Production of biological agents. The manufacturing of live bacteria is significantly more complex than that of small molecule antitumor drugs. Unlike small molecules or other non-viable clinical agents, live therapeutic bacteria cannot be sterilized by filtration or heating, and that is the main challenge when producing biologicals following good manufacturing practices. Currently, the manufacture of bacteria-based cellular therapies, as in the case of Salmonella enterica, is a regulated process centered on product safety, consistency, and stability. The FDA recently published detailed industry guidelines on the information that should be provided when developing bacteria- or virus-based biological products. Included is a list of every component used in the manufacturing process; the generation of a seed stock; the expansion and characterization of the microbial mother/stem cell bank; the absence of any lysogenic prophage; information on the genome sequence; and all, if any, chromosomal modifications, phenotypic confirmation of attenuation, microbial purity (clonality), cell viability and stability, among others [224,232].

9. Conclusions

A century after the systematic use of bacteria in antitumor therapy was documented, this modality underwent a resurgence after several decades of neglect. This therapeutic alternative has been renewed as a result of advances in tumor immunology and genetic engineering. In this context, live-attenuated Salmonella enterica, a facultative anaerobic bacterium, has been more broadly studied in antitumor therapy due to its proven tropism for the tumor microenvironment and antigen-presenting cells; the tumor microenvironment, characterized by hypoxia, necrosis, acidity, and suppression of the immune response, facilitates migration and infection by Salmonella enterica, and its permanence in the tumor microenvironment, where it activates its intrinsic oncolytic properties and induces an immune response that eliminates the tumor cell. However, although the described clinical trials in this review reveal efficient antitumor activity, the initial clinical trials have documented modest antitumor responses, but the use of Salmonella enterica as a delivery system of heterologous molecules that maximize antitumor activity is promising. Once Salmonella enterica reaches the tumor microenvironment, it has been described as a veritable factory of antitumor heterologous molecules. In the review, we detailed the usefulness of Salmonella enterica as a delivery system of tumor-associated antigens or tumor-specific antigens (TAA/TSA) of cytotoxic molecules, immunomodulating molecules, apoptosis-inducer molecules, nucleic acids, and nanomolecules, with very promising preclinical outcomes. We also described the ability of Salmonella enterica to sensitize tumor cells to chemotherapy, radiotherapy, and immunotherapy.
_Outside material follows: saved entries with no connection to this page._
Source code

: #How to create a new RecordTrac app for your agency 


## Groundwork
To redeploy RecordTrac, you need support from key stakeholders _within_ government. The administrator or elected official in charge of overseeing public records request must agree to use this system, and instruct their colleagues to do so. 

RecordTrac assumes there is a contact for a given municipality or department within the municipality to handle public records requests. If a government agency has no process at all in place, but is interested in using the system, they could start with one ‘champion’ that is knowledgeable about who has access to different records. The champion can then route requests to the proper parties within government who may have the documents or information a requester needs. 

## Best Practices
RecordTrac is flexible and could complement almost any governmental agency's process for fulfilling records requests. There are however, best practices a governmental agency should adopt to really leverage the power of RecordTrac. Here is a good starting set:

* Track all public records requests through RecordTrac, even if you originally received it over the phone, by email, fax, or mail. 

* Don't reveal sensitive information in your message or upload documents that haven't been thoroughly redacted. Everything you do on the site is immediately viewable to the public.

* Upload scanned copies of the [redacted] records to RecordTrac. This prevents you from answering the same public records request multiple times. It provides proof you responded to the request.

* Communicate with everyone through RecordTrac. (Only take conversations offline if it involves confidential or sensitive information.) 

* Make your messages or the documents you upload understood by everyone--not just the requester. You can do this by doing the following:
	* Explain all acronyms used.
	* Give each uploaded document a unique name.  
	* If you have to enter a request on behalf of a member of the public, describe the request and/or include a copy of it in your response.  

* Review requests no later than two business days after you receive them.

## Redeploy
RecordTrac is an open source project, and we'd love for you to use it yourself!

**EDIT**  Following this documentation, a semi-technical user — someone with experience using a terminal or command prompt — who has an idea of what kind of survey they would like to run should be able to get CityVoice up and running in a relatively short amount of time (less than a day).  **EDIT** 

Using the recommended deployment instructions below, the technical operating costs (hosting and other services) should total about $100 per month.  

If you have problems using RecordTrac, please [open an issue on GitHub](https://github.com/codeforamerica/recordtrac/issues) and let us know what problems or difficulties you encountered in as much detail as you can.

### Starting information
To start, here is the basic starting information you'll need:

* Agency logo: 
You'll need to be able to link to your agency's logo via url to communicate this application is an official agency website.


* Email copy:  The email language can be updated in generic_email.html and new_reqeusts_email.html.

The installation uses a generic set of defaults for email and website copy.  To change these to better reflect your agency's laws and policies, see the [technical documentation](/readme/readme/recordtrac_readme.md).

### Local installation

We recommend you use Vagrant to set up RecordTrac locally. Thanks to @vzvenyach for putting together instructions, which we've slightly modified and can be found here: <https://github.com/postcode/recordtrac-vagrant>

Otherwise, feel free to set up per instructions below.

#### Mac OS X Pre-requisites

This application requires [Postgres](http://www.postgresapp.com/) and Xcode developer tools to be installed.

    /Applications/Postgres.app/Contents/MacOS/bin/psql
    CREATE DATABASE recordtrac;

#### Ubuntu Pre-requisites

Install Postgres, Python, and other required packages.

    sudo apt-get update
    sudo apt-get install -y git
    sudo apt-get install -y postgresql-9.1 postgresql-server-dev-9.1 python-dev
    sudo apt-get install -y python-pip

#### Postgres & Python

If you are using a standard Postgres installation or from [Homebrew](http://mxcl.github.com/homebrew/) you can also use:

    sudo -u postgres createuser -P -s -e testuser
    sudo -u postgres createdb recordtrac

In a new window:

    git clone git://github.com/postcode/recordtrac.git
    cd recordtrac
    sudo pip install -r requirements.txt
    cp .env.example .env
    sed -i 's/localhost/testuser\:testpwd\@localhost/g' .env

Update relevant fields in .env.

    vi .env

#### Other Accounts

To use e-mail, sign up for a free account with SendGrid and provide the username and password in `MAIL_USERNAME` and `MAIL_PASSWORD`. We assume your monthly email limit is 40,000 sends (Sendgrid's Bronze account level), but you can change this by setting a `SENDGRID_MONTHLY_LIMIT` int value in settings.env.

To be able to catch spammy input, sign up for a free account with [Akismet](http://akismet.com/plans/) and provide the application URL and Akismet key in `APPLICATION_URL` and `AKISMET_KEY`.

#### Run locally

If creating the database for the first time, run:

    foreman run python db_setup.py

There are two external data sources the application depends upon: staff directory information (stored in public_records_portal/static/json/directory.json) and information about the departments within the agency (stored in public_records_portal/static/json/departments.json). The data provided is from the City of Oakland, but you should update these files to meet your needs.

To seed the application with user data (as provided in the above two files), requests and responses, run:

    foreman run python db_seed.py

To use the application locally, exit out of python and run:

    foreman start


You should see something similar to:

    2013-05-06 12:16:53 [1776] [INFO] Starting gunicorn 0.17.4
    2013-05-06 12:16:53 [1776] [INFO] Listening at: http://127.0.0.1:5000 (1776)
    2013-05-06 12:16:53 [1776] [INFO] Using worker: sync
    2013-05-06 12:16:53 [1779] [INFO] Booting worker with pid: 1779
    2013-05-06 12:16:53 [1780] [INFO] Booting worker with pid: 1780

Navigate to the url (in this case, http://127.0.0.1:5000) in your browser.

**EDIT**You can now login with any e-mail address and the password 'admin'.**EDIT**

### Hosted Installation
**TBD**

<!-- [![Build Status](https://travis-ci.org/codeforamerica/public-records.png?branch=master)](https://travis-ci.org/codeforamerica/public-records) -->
The presented phase I or II clinical trials document the use of biosafe strains such as Salmonella Typhimurium strain VNP20009 and strain χ4550, as well as Salmonella Typhi strain Ty21a, that have proven to be safe, cause few adverse events in humans, and activate antitumor immune responses; however, their minor effects on the tumor mass and on survival require further research in the clinical trials in course.

Finally, based on the documented preclinical and clinical studies in this review, we may conclude that live-attenuated Salmonella enterica is an excellent delivery system of heterologous molecules with antitumor properties and represents a promising therapeutic alternative in the fight against cancer.